Kafka Connect herder timeout when getting position for newly created offsets partition.

Daniel Wilson Sun, 07 Oct 2018 11:26:11 -0700

Hello,

I am trying to set up a small Kafka cluster on VMs before promoting it to
dedicated hardware in a cloud environment. I'm running into an issue when
starting Connect in distributed mode. First, my understanding is that
starting Connect in distributed mode will cause it to create a REST server
which is then used to add connectors. Additionally it will also attempt to
automatically create topics for storing offsets, configuration, and status
information. The problem I am encountering is that shortly after starting
and I've confirmed the REST server is responding an exception is thrown in
the "herder work thread" stating that the position for partition
connect-offsets-0 could not be determined. These are some of the relevant
logs I can find. The series starting with "Updated cluster metadata
version..." repeats quite a lot previous to this section.

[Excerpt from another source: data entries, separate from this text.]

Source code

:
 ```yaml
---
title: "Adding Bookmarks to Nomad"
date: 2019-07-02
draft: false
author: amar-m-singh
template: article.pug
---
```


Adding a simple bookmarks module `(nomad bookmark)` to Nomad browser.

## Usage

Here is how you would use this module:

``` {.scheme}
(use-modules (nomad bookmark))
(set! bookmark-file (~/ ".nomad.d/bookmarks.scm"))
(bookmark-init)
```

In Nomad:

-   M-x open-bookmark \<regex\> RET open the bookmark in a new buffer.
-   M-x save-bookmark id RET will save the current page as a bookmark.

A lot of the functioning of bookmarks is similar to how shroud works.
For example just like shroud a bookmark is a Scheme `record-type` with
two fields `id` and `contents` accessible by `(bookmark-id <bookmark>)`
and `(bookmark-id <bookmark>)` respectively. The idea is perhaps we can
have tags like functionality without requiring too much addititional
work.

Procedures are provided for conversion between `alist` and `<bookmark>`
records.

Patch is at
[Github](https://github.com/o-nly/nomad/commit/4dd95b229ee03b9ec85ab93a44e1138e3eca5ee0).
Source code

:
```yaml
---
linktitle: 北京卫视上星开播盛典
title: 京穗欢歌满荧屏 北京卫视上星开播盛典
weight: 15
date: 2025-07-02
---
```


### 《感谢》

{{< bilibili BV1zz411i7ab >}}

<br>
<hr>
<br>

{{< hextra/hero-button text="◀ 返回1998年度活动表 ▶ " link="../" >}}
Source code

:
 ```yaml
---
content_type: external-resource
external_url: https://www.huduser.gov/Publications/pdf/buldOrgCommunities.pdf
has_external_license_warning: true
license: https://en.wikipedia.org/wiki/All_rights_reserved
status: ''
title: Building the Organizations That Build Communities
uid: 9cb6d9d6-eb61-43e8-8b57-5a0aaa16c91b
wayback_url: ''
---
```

    Oct 07 16:41:55 kafka-0 apache-kafka-connect-start[5184]:
[KAFKA-CONNECT] [2018-10-07 16:41:55,647] DEBUG Updated cluster metadata
version 584 to Cluster(id = 9xi4YtlwQnyeAGC15jx5UA, nodes = [
192.168.56.102:9092 (id: 0 rack: null)], parti>
    Oct 07 16:41:55 kafka-0 apache-kafka-connect-start[5184]:
[KAFKA-CONNECT] [2018-10-07 16:41:55,647] DEBUG [Consumer
clientId=consumer-1, groupId=connect-cluster] Sending FindCoordinator
request to broker 192.168.56.102:9092 (id: 0 rack: n>
    Oct 07 16:41:55 kafka-0 apache-kafka-connect-start[5184]:
[KAFKA-CONNECT] [2018-10-07 16:41:55,648] DEBUG [Consumer
clientId=consumer-1, groupId=connect-cluster] Received FindCoordinator
response ClientResponse(receivedTimeMs=153893051564>
    Oct 07 16:41:55 kafka-0 apache-kafka-connect-start[5184]:
[KAFKA-CONNECT] [2018-10-07 16:41:55,648] DEBUG [Consumer
clientId=consumer-1, groupId=connect-cluster] Group coordinator lookup
failed: The coordinator is not available. (org.apac>
    Oct 07 16:41:55 kafka-0 apache-kafka-connect-start[5184]:
[KAFKA-CONNECT] [2018-10-07 16:41:55,648] DEBUG [Consumer
clientId=consumer-1, groupId=connect-cluster] Coordinator discovery failed,
refreshing metadata (org.apache.kafka.clients.>
    Oct 07 16:41:55 kafka-0 apache-kafka-connect-start[5184]:
[KAFKA-CONNECT] [2018-10-07 16:41:55,728] DEBUG [Consumer
clientId=consumer-1, groupId=connect-cluster] Sending FindCoordinator
request to broker 192.168.56.102:9092 (id: 0 rack: n>
    Oct 07 16:41:55 kafka-0 apache-kafka-connect-start[5184]:
[KAFKA-CONNECT] [2018-10-07 16:41:55,729] ERROR Uncaught exception in
herder work thread, exiting:
(org.apache.kafka.connect.runtime.distributed.DistributedHerder)
    Oct 07 16:41:55 kafka-0 apache-kafka-connect-start[5184]:
org.apache.kafka.common.errors.TimeoutException: Timeout of 60000ms expired
before the position for partition connect-offsets-0 could be determined

I can confirm the Connect instance is creating the offsets topic
automatically with the correct replication and partition options. It is not
creating the config or status topics. I can also confirm that zookeeper and
the kafka broker are talking to each other happily. I can create topics
from the command line and produce and consume messages using the command
line producers and consumers. I have not registered any connectors with
Connect yet as the instance dies after the timeout occurs. It doesn't
appear to me that there are any problems with the connections anywhere,
unless the herder process connects to the cluster differently than the main
process and the problem is there. I don't know how I would go about
diagnosing that though.

The test cluster I'm creating consists of three VMs, one is running
Zookeeper, one is running Kafka and Kafka Connect, and the other is acting
as a log sink for the first two. All programs are being run as systemd
services. I'm using the 2.0 Kafka distribution.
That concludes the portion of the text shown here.